Selbst Nebenfiguren dürfen bei Arguedas denken. Zum Beispiel während der Auseinandersetzung Don Brunos mit Don Cisneros vor dem Subpräfekten wünscht sich letzterer insgeheim, ein Widerpart müsste den anderen auf der Stelle umbringen.

Nemesio Carhuamayo liegt im Sterben und stirbt. Arguedas teilt Ungereimtes von den Todesumständen mit.

Hasstiraden und politische Diskussionen überwiegen in den letzten beiden Dritteln des Romans. Zum Beispiel werden immer wieder Figuren plakativ als Kommunisten beschimpft, sind aber in den allermeisten Fällen gar keine. Gerhards umschreibt dieses Faktum: Arguedas wolle mehr aufzeigen als erzählen.

Rezeption

Gerhards sieht den „Indio“ Rendón Willka und den Nachfahren der spanischen Kolonisatoren Don Bruno als die beiden Schlüsselfiguren für den finalen Triumph der Indigenen im Roman.

Das Dorf San Pedro de Lahuaymarca – eine Fiktion – läge in der Provinz Lucanas. Das liegt in der Region Ayacucho.

Verfilmung

Der Roman wurde 1987 von Michel Gomez verfilmt.
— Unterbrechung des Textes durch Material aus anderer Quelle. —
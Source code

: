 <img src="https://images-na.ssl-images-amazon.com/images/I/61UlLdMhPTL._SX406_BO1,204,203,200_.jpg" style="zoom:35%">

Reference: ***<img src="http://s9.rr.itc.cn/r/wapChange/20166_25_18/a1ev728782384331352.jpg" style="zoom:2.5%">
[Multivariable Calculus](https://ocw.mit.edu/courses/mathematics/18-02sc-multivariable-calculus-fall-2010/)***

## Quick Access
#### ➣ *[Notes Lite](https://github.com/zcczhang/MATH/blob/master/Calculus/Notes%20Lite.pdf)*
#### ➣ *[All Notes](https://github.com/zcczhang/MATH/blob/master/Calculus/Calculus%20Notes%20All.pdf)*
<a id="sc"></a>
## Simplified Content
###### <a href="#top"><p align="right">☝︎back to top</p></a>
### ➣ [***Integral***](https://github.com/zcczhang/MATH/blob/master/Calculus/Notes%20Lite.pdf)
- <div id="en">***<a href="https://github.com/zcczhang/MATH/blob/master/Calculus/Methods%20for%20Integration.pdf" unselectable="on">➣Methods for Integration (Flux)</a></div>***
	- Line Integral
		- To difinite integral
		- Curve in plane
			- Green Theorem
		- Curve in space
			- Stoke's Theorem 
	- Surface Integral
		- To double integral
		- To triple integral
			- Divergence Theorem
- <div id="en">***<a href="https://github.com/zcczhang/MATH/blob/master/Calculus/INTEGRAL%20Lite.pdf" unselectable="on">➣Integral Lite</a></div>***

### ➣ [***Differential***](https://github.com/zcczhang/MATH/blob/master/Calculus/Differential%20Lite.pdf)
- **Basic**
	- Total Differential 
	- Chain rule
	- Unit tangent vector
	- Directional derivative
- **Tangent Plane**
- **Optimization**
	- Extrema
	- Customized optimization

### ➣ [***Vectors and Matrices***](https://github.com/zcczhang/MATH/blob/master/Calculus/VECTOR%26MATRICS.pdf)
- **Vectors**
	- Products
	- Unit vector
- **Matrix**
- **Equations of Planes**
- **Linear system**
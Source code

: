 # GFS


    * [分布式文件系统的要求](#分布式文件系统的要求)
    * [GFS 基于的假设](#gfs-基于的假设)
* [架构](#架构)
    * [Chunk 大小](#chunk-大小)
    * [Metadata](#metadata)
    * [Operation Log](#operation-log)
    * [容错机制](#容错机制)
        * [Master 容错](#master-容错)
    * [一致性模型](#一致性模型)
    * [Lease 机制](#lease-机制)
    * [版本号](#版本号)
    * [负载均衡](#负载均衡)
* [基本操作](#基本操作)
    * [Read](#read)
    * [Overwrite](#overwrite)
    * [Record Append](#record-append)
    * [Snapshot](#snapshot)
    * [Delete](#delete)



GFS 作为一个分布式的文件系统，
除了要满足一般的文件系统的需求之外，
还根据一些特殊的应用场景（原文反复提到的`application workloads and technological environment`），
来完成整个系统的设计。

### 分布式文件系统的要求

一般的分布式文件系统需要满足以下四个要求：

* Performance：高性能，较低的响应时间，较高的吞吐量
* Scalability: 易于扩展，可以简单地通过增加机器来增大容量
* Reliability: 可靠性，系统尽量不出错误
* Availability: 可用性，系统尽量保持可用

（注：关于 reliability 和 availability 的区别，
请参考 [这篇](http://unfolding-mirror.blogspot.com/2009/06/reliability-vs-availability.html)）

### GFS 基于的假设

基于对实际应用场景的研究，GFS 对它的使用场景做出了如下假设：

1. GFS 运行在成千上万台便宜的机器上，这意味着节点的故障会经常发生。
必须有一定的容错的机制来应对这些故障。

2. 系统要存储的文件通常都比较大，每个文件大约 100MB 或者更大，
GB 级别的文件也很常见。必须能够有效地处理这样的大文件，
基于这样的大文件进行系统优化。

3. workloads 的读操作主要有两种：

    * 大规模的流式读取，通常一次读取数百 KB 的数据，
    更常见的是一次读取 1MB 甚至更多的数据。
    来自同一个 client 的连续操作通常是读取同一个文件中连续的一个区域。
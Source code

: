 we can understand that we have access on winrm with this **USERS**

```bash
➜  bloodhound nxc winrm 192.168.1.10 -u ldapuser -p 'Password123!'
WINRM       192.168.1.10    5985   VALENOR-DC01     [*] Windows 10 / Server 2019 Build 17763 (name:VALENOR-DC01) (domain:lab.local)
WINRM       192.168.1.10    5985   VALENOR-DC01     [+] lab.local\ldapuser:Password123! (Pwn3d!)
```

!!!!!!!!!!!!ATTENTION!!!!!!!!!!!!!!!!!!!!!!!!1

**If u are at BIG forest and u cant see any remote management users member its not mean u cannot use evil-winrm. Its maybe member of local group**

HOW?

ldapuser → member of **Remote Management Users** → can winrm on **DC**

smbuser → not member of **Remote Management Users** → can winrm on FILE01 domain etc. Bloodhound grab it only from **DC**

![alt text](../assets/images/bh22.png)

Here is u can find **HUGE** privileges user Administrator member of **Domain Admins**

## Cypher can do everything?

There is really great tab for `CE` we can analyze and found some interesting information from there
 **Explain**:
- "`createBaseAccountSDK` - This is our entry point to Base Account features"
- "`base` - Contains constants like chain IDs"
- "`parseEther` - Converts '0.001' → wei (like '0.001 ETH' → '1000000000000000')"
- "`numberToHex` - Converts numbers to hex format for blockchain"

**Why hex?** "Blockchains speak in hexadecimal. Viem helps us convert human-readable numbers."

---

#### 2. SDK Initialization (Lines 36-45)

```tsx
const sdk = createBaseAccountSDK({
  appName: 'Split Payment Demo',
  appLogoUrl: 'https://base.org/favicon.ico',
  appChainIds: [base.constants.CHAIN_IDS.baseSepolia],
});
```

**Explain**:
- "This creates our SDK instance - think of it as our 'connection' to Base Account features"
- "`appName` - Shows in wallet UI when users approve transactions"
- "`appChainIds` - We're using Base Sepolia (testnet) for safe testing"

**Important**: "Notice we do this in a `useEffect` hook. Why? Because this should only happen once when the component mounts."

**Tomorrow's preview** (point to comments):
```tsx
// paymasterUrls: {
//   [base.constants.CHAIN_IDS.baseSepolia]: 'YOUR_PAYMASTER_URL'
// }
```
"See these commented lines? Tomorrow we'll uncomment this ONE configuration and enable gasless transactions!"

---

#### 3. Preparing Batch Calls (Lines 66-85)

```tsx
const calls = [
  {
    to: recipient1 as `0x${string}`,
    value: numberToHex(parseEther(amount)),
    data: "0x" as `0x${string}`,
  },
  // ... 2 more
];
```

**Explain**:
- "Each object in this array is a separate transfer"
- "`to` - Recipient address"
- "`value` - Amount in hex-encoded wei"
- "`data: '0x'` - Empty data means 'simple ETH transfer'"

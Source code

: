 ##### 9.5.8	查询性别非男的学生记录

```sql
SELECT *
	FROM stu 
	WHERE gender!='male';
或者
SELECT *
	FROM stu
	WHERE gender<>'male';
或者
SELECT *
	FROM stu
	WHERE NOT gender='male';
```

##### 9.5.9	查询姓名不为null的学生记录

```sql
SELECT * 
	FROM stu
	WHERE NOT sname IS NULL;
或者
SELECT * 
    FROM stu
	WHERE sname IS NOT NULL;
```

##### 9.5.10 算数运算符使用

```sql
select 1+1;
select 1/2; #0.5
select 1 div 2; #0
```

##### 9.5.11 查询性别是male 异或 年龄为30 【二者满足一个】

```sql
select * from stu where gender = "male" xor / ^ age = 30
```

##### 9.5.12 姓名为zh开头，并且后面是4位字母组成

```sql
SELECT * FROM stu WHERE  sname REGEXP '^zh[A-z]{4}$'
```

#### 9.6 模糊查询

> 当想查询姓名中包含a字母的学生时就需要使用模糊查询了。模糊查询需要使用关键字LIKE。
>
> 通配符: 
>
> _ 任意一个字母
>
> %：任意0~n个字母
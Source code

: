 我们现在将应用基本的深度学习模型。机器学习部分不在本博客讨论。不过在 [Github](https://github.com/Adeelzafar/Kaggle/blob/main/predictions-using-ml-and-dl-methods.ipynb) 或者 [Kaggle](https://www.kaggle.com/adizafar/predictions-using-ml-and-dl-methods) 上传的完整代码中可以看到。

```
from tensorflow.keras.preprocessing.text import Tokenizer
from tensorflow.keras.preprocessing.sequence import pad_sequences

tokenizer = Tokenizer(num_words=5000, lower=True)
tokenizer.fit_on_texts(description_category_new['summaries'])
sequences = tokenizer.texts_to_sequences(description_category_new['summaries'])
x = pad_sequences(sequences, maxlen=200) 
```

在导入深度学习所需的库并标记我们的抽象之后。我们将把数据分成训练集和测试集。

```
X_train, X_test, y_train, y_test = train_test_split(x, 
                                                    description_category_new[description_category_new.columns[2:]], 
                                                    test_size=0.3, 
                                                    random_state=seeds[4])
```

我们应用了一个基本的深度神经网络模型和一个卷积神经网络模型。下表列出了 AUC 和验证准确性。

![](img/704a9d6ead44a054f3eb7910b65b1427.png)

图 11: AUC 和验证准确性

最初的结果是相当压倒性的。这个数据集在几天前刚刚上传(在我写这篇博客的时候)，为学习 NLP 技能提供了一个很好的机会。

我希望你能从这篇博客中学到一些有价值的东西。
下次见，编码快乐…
Es spielten Ricardo Tosso, Rafael Delucchi, Pilar Brescia, Andrés Alencastre, Oswaldo Sivirichi und Juan Manuel Ochoa.

Literatur

Verwendete Ausgabe

  • Trink mein Blut, trink meine Tränen. Roman. Aus dem Spanischen von Susanne Heintz. Anmerkungen (Worterklärung indianischer und spanischer Begriffe) am Schluss des Bandes. Verlag Neues Leben, Berlin 1983 (Lizenzgeber: Kiepenheuer & Witsch, Köln 1983). 595 Seiten, Leinen, ohne ISBN

Sekundärliteratur

  • Ernst Gerhards: Das Bild des Indio in der peruanischen Literatur. Mythos und Mystifikation der indianischen Welt bei José María Arguedas. Diss. FU Berlin (FB Neuere Fremdsprachliche Philologien) am 2. Februar 1972, Universitätsdruckerei FU Berlin, Berlin, Kelchstraße 41, 272 Seiten, Broschur, ohne ISBN

Anmerkungen

  1. Gerhards schreibt ohne Belegangabe: „Hintergrund bildet das Peru der 60er Jahre“ (Gerhards, S. 183, 1. Z.v.u.). Zwar sind direkte zeitliche Bezüge im Text nicht auffindbar, jedoch findet sich genug Indirektes: Man lebt in einer Republik, man fährt im Jeep beziehungsweise im Landrover. Die Atombombe wurde geworfen. Hinter dem Eisernen Vorhang agieren die wirklichen Feinde. Das sind Kommunisten in Moskau und Prag.
  2. Zar wird der Präsident des Wisther-Bozart-Konsortiums genannt und Palalo ist der Generaldirektor dieser Vereinigung (Verwendete Ausgabe, S. 432).

Einzelnachweise

  1. Gerhards, S. 249, 5. Eintrag
  2. Verwendete Ausgabe, S. 450, 20. Z.v.o.
  3. Verwendete Ausgabe, S. 39, 13. Z.v.o.
  4. Verwendete Ausgabe, S. 235, 1. Z.v.o.
  5. Verwendete Ausgabe, S. 535, 6. Z.v.o.
  6. Gerhards, S. 184, 7. Z.v.u.
  7. Gerhards, S. 143, 8. Z.v.u.
  8. Verwendete Ausgabe, S. 408, 10. Z.v.o.
  9. Gerhards, S. 183, 9. Z.v.o.
  10. Gerhards, S. 196, 5. Z.v.u.
  11. span. Distrito de San Pedro (Lucanas)
  12. span. Provincia de Lucanas
  13. Gerhards, S. 183, 4. Z.v.u.
  14. span. Ricky Tosso
  15. IMDb.de
  16. span. Todas las sangres: Verfilmung
  17. Die verwendete Ausgabe enthält Flüchtigkeitsfehler (siehe zum Beispiel S. 481, 3. Z.v.u. oder S. 487, 6. Z.v.u.)